Recorded information:
- - -

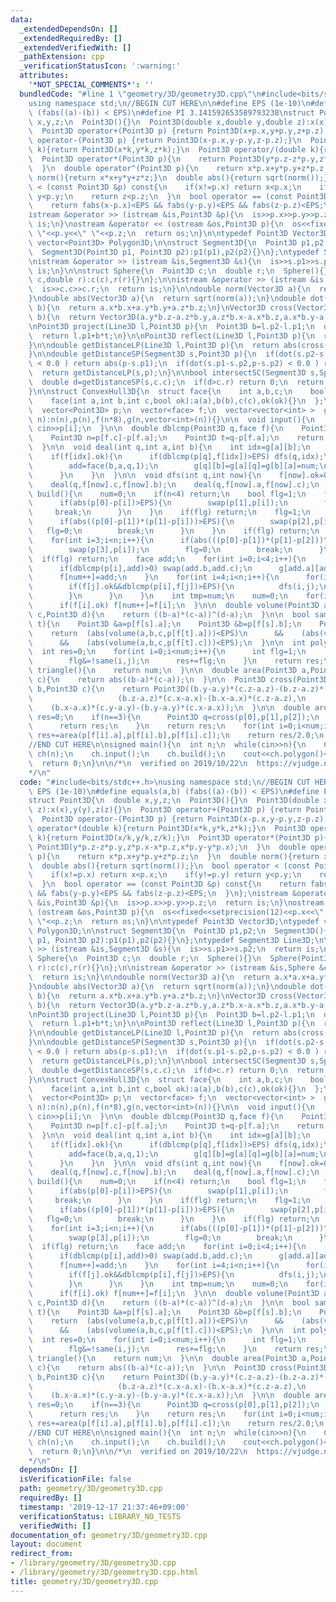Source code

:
 ```yaml
---
data:
  _extendedDependsOn: []
  _extendedRequiredBy: []
  _extendedVerifiedWith: []
  _pathExtension: cpp
  _verificationStatusIcon: ':warning:'
  attributes:
    '*NOT_SPECIAL_COMMENTS*': ''
  bundledCode: "#line 1 \"geometry/3D/geometry3D.cpp\"\n#include<bits/stdc++.h>\n\
    using namespace std;\n//BEGIN CUT HERE\n\n#define EPS (1e-10)\n#define equals(a,b)\
    \ (fabs((a)-(b)) < EPS)\n#define PI 3.141592653589793238\nstruct Point3D{\n  double\
    \ x,y,z;\n  Point3D(){}\n  Point3D(double x,double y,double z):x(x),y(y),z(z){}\n\
    \  Point3D operator+(Point3D p) {return Point3D(x+p.x,y+p.y,z+p.z);}\n  Point3D\
    \ operator-(Point3D p) {return Point3D(x-p.x,y-p.y,z-p.z);}\n  Point3D operator*(double\
    \ k){return Point3D(x*k,y*k,z*k);}\n  Point3D operator/(double k){return Point3D(x/k,y/k,z/k);}\n\
    \  Point3D operator*(Point3D p){\n    return Point3D(y*p.z-z*p.y,z*p.x-x*p.z,x*p.y-y*p.x);\n\
    \  }\n  double operator^(Point3D p){\n    return x*p.x+y*p.y+z*p.z;\n  }\n  double\
    \ norm(){return x*x+y*y+z*z;}\n  double abs(){return sqrt(norm());}\n  bool operator\
    \ < (const Point3D &p) const{\n    if(x!=p.x) return x<p.x;\n    if(y!=p.y) return\
    \ y<p.y;\n    return z<p.z;\n  }\n  bool operator == (const Point3D &p) const{\n\
    \    return fabs(x-p.x)<EPS && fabs(y-p.y)<EPS && fabs(z-p.z)<EPS;\n  }\n};\n\
    istream &operator >> (istream &is,Point3D &p){\n  is>>p.x>>p.y>>p.z;\n  return\
    \ is;\n}\nostream &operator << (ostream &os,Point3D p){\n  os<<fixed<<setprecision(12)<<p.x<<\"\
    \ \"<<p.y<<\" \"<<p.z;\n  return os;\n}\n\ntypedef Point3D Vector3D;\ntypedef\
    \ vector<Point3D> Polygon3D;\n\nstruct Segment3D{\n  Point3D p1,p2;\n  Segment3D(){}\n\
    \  Segment3D(Point3D p1, Point3D p2):p1(p1),p2(p2){}\n};\ntypedef Segment3D Line3D;\n\
    \nistream &operator >> (istream &is,Segment3D &s){\n  is>>s.p1>>s.p2;\n  return\
    \ is;\n}\n\nstruct Sphere{\n  Point3D c;\n  double r;\n  Sphere(){}\n  Sphere(Point3D\
    \ c,double r):c(c),r(r){}\n};\n\nistream &operator >> (istream &is,Sphere &c){\n\
    \  is>>c.c>>c.r;\n  return is;\n}\n\ndouble norm(Vector3D a){\n  return a.x*a.x+a.y*a.y+a.z*a.z;\n\
    }\ndouble abs(Vector3D a){\n  return sqrt(norm(a));\n}\ndouble dot(Vector3D a,Vector3D\
    \ b){\n  return a.x*b.x+a.y*b.y+a.z*b.z;\n}\nVector3D cross(Vector3D a,Vector3D\
    \ b){\n  return Vector3D(a.y*b.z-a.z*b.y,a.z*b.x-a.x*b.z,a.x*b.y-a.y*b.x);\n}\n\
    \nPoint3D project(Line3D l,Point3D p){\n  Point3D b=l.p2-l.p1;\n  double t=dot(p-l.p1,b)/norm(b);\n\
    \  return l.p1+b*t;\n}\n\nPoint3D reflect(Line3D l,Point3D p){\n  return p+(project(l,p)-p)*2.0;\n\
    }\n\ndouble getDistanceLP(Line3D l,Point3D p){\n  return abs(cross(l.p2-l.p1,p-l.p1)/abs(l.p2-l.p1));\n\
    }\n\ndouble getDistanceSP(Segment3D s,Point3D p){\n  if(dot(s.p2-s.p1,p-s.p1)\
    \ < 0.0 ) return abs(p-s.p1);\n  if(dot(s.p1-s.p2,p-s.p2) < 0.0 ) return abs(p-s.p2);\n\
    \  return getDistanceLP(s,p);\n}\n\nbool intersectSC(Segment3D s,Sphere c){\n\
    \  double d=getDistanceSP(s,c.c);\n  if(d>c.r) return 0;\n  return !((abs(s.p1-c.c)<=c.r)&&(abs(s.p2-c.c)<=c.r));\n\
    }\n\nstruct ConvexHull3D{\n  struct face{\n    int a,b,c;\n    bool ok;\n    face(){}\n\
    \    face(int a,int b,int c,bool ok):a(a),b(b),c(c),ok(ok){}\n  };\n  int n,num;\n\
    \  vector<Point3D> p;\n  vector<face> f;\n  vector<vector<int> >  g;\n\n  ConvexHull3D(int\
    \ n):n(n),p(n),f(n*8),g(n,vector<int>(n)){}\n\n  void input(){\n    for(int i=0;i<n;i++)\
    \ cin>>p[i];\n  }\n\n  double dblcmp(Point3D q,face f){\n    Point3D m=p[f.b]-p[f.a];\n\
    \    Point3D n=p[f.c]-p[f.a];\n    Point3D t=q-p[f.a];\n    return (m*n)^t;\n\
    \  }\n\n  void deal(int q,int a,int b){\n    int idx=g[a][b];\n    face add;\n\
    \    if(f[idx].ok){\n      if(dblcmp(p[q],f[idx])>EPS) dfs(q,idx);\n      else{\n\
    \        add=face(b,a,q,1);\n        g[q][b]=g[a][q]=g[b][a]=num;\n        f[num++]=add;\n\
    \      }\n    }\n  }\n\n  void dfs(int q,int now){\n    f[now].ok=0;\n    deal(q,f[now].b,f[now].a);\n\
    \    deal(q,f[now].c,f[now].b);\n    deal(q,f[now].a,f[now].c);\n  }\n\n  void\
    \ build(){\n    num=0;\n    if(n<4) return;\n    bool flg=1;\n    for(int i=1;i<n;i++){\n\
    \      if(abs(p[0]-p[i])>EPS){\n        swap(p[1],p[i]);\n        flg=0;\n   \
    \     break;\n      }\n    }\n    if(flg) return;\n    flg=1;\n    for(int i=2;i<n;i++){\n\
    \      if(abs((p[0]-p[1])*(p[1]-p[i]))>EPS){\n        swap(p[2],p[i]);\n     \
    \   flg=0;\n        break;\n      }\n    }\n    if(flg) return;\n    flg=1;\n\
    \    for(int i=3;i<n;i++){\n      if(abs(((p[0]-p[1])*(p[1]-p[2]))^(p[0]-p[i]))>EPS){\n\
    \        swap(p[3],p[i]);\n        flg=0;\n        break;\n      }\n    }\n  \
    \  if(flg) return;\n    face add;\n    for(int i=0;i<4;i++){\n      add=face((i+1)%4,(i+2)%4,(i+3)%4,1);\n\
    \      if(dblcmp(p[i],add)>0) swap(add.b,add.c);\n      g[add.a][add.b]=g[add.b][add.c]=g[add.c][add.a]=num;\n\
    \      f[num++]=add;\n    }\n    for(int i=4;i<n;i++){\n      for(int j=0;j<num;j++){\n\
    \        if(f[j].ok&&dblcmp(p[i],f[j])>EPS){\n          dfs(i,j);\n          break;\n\
    \        }\n      }\n    }\n    int tmp=num;\n    num=0;\n    for(int i=0;i<tmp;i++)\n\
    \      if(f[i].ok) f[num++]=f[i];\n  }\n\n  double volume(Point3D a,Point3D b,Point3D\
    \ c,Point3D d){\n    return ((b-a)*(c-a))^(d-a);\n  }\n\n  bool same(int s,int\
    \ t){\n    Point3D &a=p[f[s].a];\n    Point3D &b=p[f[s].b];\n    Point3D &c=p[f[s].c];\n\
    \    return  (abs(volume(a,b,c,p[f[t].a]))<EPS)\n      &&    (abs(volume(a,b,c,p[f[t].b]))<EPS)\n\
    \      &&    (abs(volume(a,b,c,p[f[t].c]))<EPS);\n  }\n\n  int polygon(){\n  \
    \  int res=0;\n    for(int i=0;i<num;i++){\n      int flg=1;\n      for(int j=0;j<i;j++)\n\
    \        flg&=!same(i,j);\n      res+=flg;\n    }\n    return res;\n  }\n\n  int\
    \ triangle(){\n    return num;\n  }\n\n  double area(Point3D a,Point3D b,Point3D\
    \ c){\n    return abs((b-a)*(c-a));\n  }\n\n  Point3D cross(Point3D a,Point3D\
    \ b,Point3D c){\n    return Point3D((b.y-a.y)*(c.z-a.z)-(b.z-a.z)*(c.y-a.y),\n\
    \                   (b.z-a.z)*(c.x-a.x)-(b.x-a.x)*(c.z-a.z),\n               \
    \    (b.x-a.x)*(c.y-a.y)-(b.y-a.y)*(c.x-a.x));\n  }\n\n  double area(){\n    double\
    \ res=0;\n    if(n==3){\n      Point3D q=cross(p[0],p[1],p[2]);\n      res=abs(q)/2.0;\n\
    \      return res;\n    }\n    return res;\n    for(int i=0;i<num;i++)\n     \
    \ res+=area(p[f[i].a],p[f[i].b],p[f[i].c]);\n    return res/2.0;\n  }\n};\n\n\
    //END CUT HERE\n\nsigned main(){\n  int n;\n  while(cin>>n){\n    ConvexHull3D\
    \ ch(n);\n    ch.input();\n    ch.build();\n    cout<<ch.polygon()<<endl;\n  }\n\
    \  return 0;\n}\n\n/*\n  verified on 2019/10/22\n  https://vjudge.net/problem/HDU-3662\n\
    */\n"
  code: "#include<bits/stdc++.h>\nusing namespace std;\n//BEGIN CUT HERE\n\n#define\
    \ EPS (1e-10)\n#define equals(a,b) (fabs((a)-(b)) < EPS)\n#define PI 3.141592653589793238\n\
    struct Point3D{\n  double x,y,z;\n  Point3D(){}\n  Point3D(double x,double y,double\
    \ z):x(x),y(y),z(z){}\n  Point3D operator+(Point3D p) {return Point3D(x+p.x,y+p.y,z+p.z);}\n\
    \  Point3D operator-(Point3D p) {return Point3D(x-p.x,y-p.y,z-p.z);}\n  Point3D\
    \ operator*(double k){return Point3D(x*k,y*k,z*k);}\n  Point3D operator/(double\
    \ k){return Point3D(x/k,y/k,z/k);}\n  Point3D operator*(Point3D p){\n    return\
    \ Point3D(y*p.z-z*p.y,z*p.x-x*p.z,x*p.y-y*p.x);\n  }\n  double operator^(Point3D\
    \ p){\n    return x*p.x+y*p.y+z*p.z;\n  }\n  double norm(){return x*x+y*y+z*z;}\n\
    \  double abs(){return sqrt(norm());}\n  bool operator < (const Point3D &p) const{\n\
    \    if(x!=p.x) return x<p.x;\n    if(y!=p.y) return y<p.y;\n    return z<p.z;\n\
    \  }\n  bool operator == (const Point3D &p) const{\n    return fabs(x-p.x)<EPS\
    \ && fabs(y-p.y)<EPS && fabs(z-p.z)<EPS;\n  }\n};\nistream &operator >> (istream\
    \ &is,Point3D &p){\n  is>>p.x>>p.y>>p.z;\n  return is;\n}\nostream &operator <<\
    \ (ostream &os,Point3D p){\n  os<<fixed<<setprecision(12)<<p.x<<\" \"<<p.y<<\"\
    \ \"<<p.z;\n  return os;\n}\n\ntypedef Point3D Vector3D;\ntypedef vector<Point3D>\
    \ Polygon3D;\n\nstruct Segment3D{\n  Point3D p1,p2;\n  Segment3D(){}\n  Segment3D(Point3D\
    \ p1, Point3D p2):p1(p1),p2(p2){}\n};\ntypedef Segment3D Line3D;\n\nistream &operator\
    \ >> (istream &is,Segment3D &s){\n  is>>s.p1>>s.p2;\n  return is;\n}\n\nstruct\
    \ Sphere{\n  Point3D c;\n  double r;\n  Sphere(){}\n  Sphere(Point3D c,double\
    \ r):c(c),r(r){}\n};\n\nistream &operator >> (istream &is,Sphere &c){\n  is>>c.c>>c.r;\n\
    \  return is;\n}\n\ndouble norm(Vector3D a){\n  return a.x*a.x+a.y*a.y+a.z*a.z;\n\
    }\ndouble abs(Vector3D a){\n  return sqrt(norm(a));\n}\ndouble dot(Vector3D a,Vector3D\
    \ b){\n  return a.x*b.x+a.y*b.y+a.z*b.z;\n}\nVector3D cross(Vector3D a,Vector3D\
    \ b){\n  return Vector3D(a.y*b.z-a.z*b.y,a.z*b.x-a.x*b.z,a.x*b.y-a.y*b.x);\n}\n\
    \nPoint3D project(Line3D l,Point3D p){\n  Point3D b=l.p2-l.p1;\n  double t=dot(p-l.p1,b)/norm(b);\n\
    \  return l.p1+b*t;\n}\n\nPoint3D reflect(Line3D l,Point3D p){\n  return p+(project(l,p)-p)*2.0;\n\
    }\n\ndouble getDistanceLP(Line3D l,Point3D p){\n  return abs(cross(l.p2-l.p1,p-l.p1)/abs(l.p2-l.p1));\n\
    }\n\ndouble getDistanceSP(Segment3D s,Point3D p){\n  if(dot(s.p2-s.p1,p-s.p1)\
    \ < 0.0 ) return abs(p-s.p1);\n  if(dot(s.p1-s.p2,p-s.p2) < 0.0 ) return abs(p-s.p2);\n\
    \  return getDistanceLP(s,p);\n}\n\nbool intersectSC(Segment3D s,Sphere c){\n\
    \  double d=getDistanceSP(s,c.c);\n  if(d>c.r) return 0;\n  return !((abs(s.p1-c.c)<=c.r)&&(abs(s.p2-c.c)<=c.r));\n\
    }\n\nstruct ConvexHull3D{\n  struct face{\n    int a,b,c;\n    bool ok;\n    face(){}\n\
    \    face(int a,int b,int c,bool ok):a(a),b(b),c(c),ok(ok){}\n  };\n  int n,num;\n\
    \  vector<Point3D> p;\n  vector<face> f;\n  vector<vector<int> >  g;\n\n  ConvexHull3D(int\
    \ n):n(n),p(n),f(n*8),g(n,vector<int>(n)){}\n\n  void input(){\n    for(int i=0;i<n;i++)\
    \ cin>>p[i];\n  }\n\n  double dblcmp(Point3D q,face f){\n    Point3D m=p[f.b]-p[f.a];\n\
    \    Point3D n=p[f.c]-p[f.a];\n    Point3D t=q-p[f.a];\n    return (m*n)^t;\n\
    \  }\n\n  void deal(int q,int a,int b){\n    int idx=g[a][b];\n    face add;\n\
    \    if(f[idx].ok){\n      if(dblcmp(p[q],f[idx])>EPS) dfs(q,idx);\n      else{\n\
    \        add=face(b,a,q,1);\n        g[q][b]=g[a][q]=g[b][a]=num;\n        f[num++]=add;\n\
    \      }\n    }\n  }\n\n  void dfs(int q,int now){\n    f[now].ok=0;\n    deal(q,f[now].b,f[now].a);\n\
    \    deal(q,f[now].c,f[now].b);\n    deal(q,f[now].a,f[now].c);\n  }\n\n  void\
    \ build(){\n    num=0;\n    if(n<4) return;\n    bool flg=1;\n    for(int i=1;i<n;i++){\n\
    \      if(abs(p[0]-p[i])>EPS){\n        swap(p[1],p[i]);\n        flg=0;\n   \
    \     break;\n      }\n    }\n    if(flg) return;\n    flg=1;\n    for(int i=2;i<n;i++){\n\
    \      if(abs((p[0]-p[1])*(p[1]-p[i]))>EPS){\n        swap(p[2],p[i]);\n     \
    \   flg=0;\n        break;\n      }\n    }\n    if(flg) return;\n    flg=1;\n\
    \    for(int i=3;i<n;i++){\n      if(abs(((p[0]-p[1])*(p[1]-p[2]))^(p[0]-p[i]))>EPS){\n\
    \        swap(p[3],p[i]);\n        flg=0;\n        break;\n      }\n    }\n  \
    \  if(flg) return;\n    face add;\n    for(int i=0;i<4;i++){\n      add=face((i+1)%4,(i+2)%4,(i+3)%4,1);\n\
    \      if(dblcmp(p[i],add)>0) swap(add.b,add.c);\n      g[add.a][add.b]=g[add.b][add.c]=g[add.c][add.a]=num;\n\
    \      f[num++]=add;\n    }\n    for(int i=4;i<n;i++){\n      for(int j=0;j<num;j++){\n\
    \        if(f[j].ok&&dblcmp(p[i],f[j])>EPS){\n          dfs(i,j);\n          break;\n\
    \        }\n      }\n    }\n    int tmp=num;\n    num=0;\n    for(int i=0;i<tmp;i++)\n\
    \      if(f[i].ok) f[num++]=f[i];\n  }\n\n  double volume(Point3D a,Point3D b,Point3D\
    \ c,Point3D d){\n    return ((b-a)*(c-a))^(d-a);\n  }\n\n  bool same(int s,int\
    \ t){\n    Point3D &a=p[f[s].a];\n    Point3D &b=p[f[s].b];\n    Point3D &c=p[f[s].c];\n\
    \    return  (abs(volume(a,b,c,p[f[t].a]))<EPS)\n      &&    (abs(volume(a,b,c,p[f[t].b]))<EPS)\n\
    \      &&    (abs(volume(a,b,c,p[f[t].c]))<EPS);\n  }\n\n  int polygon(){\n  \
    \  int res=0;\n    for(int i=0;i<num;i++){\n      int flg=1;\n      for(int j=0;j<i;j++)\n\
    \        flg&=!same(i,j);\n      res+=flg;\n    }\n    return res;\n  }\n\n  int\
    \ triangle(){\n    return num;\n  }\n\n  double area(Point3D a,Point3D b,Point3D\
    \ c){\n    return abs((b-a)*(c-a));\n  }\n\n  Point3D cross(Point3D a,Point3D\
    \ b,Point3D c){\n    return Point3D((b.y-a.y)*(c.z-a.z)-(b.z-a.z)*(c.y-a.y),\n\
    \                   (b.z-a.z)*(c.x-a.x)-(b.x-a.x)*(c.z-a.z),\n               \
    \    (b.x-a.x)*(c.y-a.y)-(b.y-a.y)*(c.x-a.x));\n  }\n\n  double area(){\n    double\
    \ res=0;\n    if(n==3){\n      Point3D q=cross(p[0],p[1],p[2]);\n      res=abs(q)/2.0;\n\
    \      return res;\n    }\n    return res;\n    for(int i=0;i<num;i++)\n     \
    \ res+=area(p[f[i].a],p[f[i].b],p[f[i].c]);\n    return res/2.0;\n  }\n};\n\n\
    //END CUT HERE\n\nsigned main(){\n  int n;\n  while(cin>>n){\n    ConvexHull3D\
    \ ch(n);\n    ch.input();\n    ch.build();\n    cout<<ch.polygon()<<endl;\n  }\n\
    \  return 0;\n}\n\n/*\n  verified on 2019/10/22\n  https://vjudge.net/problem/HDU-3662\n\
    */\n"
  dependsOn: []
  isVerificationFile: false
  path: geometry/3D/geometry3D.cpp
  requiredBy: []
  timestamp: '2019-12-17 21:37:46+09:00'
  verificationStatus: LIBRARY_NO_TESTS
  verifiedWith: []
documentation_of: geometry/3D/geometry3D.cpp
layout: document
redirect_from:
- /library/geometry/3D/geometry3D.cpp
- /library/geometry/3D/geometry3D.cpp.html
title: geometry/3D/geometry3D.cpp
---
```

- - -

Requirement:
Please return every line in the data that includes the string "nostream".

Solution to this problem:
    \ is;\n}\nostream &operator << (ostream &os,Point3D p){\n  os<<fixed<<setprecision(12)<<p.x<<\"\
    \ &is,Point3D &p){\n  is>>p.x>>p.y>>p.z;\n  return is;\n}\nostream &operator <<\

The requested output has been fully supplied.